= Beginning of Section =

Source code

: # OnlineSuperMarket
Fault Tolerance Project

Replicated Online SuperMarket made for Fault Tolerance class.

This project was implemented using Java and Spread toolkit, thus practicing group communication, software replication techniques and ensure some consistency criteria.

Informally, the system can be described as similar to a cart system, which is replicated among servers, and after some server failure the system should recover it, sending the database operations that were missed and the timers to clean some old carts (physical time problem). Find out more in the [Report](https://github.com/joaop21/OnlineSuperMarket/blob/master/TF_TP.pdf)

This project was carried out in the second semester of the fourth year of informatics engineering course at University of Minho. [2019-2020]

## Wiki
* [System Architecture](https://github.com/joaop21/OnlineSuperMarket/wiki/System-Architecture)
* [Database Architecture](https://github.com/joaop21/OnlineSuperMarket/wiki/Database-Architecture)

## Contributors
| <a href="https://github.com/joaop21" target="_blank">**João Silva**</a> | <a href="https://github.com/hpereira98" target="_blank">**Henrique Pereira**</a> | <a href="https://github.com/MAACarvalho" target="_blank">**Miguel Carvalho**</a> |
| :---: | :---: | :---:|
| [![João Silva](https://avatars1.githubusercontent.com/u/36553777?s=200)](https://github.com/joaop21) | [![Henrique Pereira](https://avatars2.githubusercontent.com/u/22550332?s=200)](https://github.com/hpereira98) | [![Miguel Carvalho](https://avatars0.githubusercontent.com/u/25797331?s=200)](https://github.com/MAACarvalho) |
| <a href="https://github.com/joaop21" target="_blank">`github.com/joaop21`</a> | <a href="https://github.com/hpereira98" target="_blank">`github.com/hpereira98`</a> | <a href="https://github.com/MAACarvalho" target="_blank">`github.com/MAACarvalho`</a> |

= End of Section =

Every line of the material that holds "Tolerance" should be copied out as the answer.

» **Solution to this task**:
Fault Tolerance Project
Replicated Online SuperMarket made for Fault Tolerance class.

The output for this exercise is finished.